Antyrządowy protest, zorganizowany przez Koalicję Obywatelską 4 czerwca tego roku w Warszawie, przyciągnął – według stołecznego ratusza – nawet pół miliona ludzi. Jednak badanie przeprowadzone przez IRCenter we współpracy z agencją informacyjną Newseria 7 czerwca br. na grupie 898 osób w wieku 16–35 lat pokazuje, że nie wzbudził on dużego zainteresowania wśród młodych. Choć 50 proc. z nich zgadza się z przesłaniem czerwcowego marszu, to faktycznie wziął w nim udział tylko niewielki odsetek.

– Tylko 4 proc. młodych Polaków w wieku 16–35 lat brało udział w marszu 4 czerwca. Czy to dużo, czy mało? Biorąc pod uwagę mobilność młodych dorosłych, którzy nie mają dodatkowych obowiązków i mogliby dojechać w każde miejsce, a nawet porównując to chociażby do Openera, który gromadzi tak dużo młodych ludzi, wydaje się, że ten odsetek nie jest jednak duży – mówi Dorota Peretiatkowicz.

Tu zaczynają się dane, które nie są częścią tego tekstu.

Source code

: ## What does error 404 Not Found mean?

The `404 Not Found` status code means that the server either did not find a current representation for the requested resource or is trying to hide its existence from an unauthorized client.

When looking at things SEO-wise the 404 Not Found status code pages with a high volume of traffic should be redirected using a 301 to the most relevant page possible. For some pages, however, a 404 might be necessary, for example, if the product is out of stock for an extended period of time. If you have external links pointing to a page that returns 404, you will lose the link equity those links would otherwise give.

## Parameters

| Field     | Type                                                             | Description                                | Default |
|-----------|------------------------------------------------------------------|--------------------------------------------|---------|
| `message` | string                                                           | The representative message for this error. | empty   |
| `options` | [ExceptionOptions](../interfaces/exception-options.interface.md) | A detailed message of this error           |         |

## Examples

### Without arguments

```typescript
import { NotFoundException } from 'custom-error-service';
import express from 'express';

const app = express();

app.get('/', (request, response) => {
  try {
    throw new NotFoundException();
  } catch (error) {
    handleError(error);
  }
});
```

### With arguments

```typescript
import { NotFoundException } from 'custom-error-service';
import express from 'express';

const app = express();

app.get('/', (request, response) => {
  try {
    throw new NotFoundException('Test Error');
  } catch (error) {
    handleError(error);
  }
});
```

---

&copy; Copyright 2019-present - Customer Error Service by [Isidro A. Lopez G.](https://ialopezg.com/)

Najczęściej wskazywane powody nieobecności to zbyt duża odległość od miejsca zamieszkania (32 proc.), brak czasu (23 proc.), brak zainteresowania polityką (20 proc.) i brak wiedzy o samym wydarzeniu (19 proc.). Niemal co trzeci młody Polak (28 proc.) zna kogoś, kto wziął udział w marszu, choć możliwe, że nie są to osoby z najbliższego otoczenia, lecz na przykład znajomi z internetu.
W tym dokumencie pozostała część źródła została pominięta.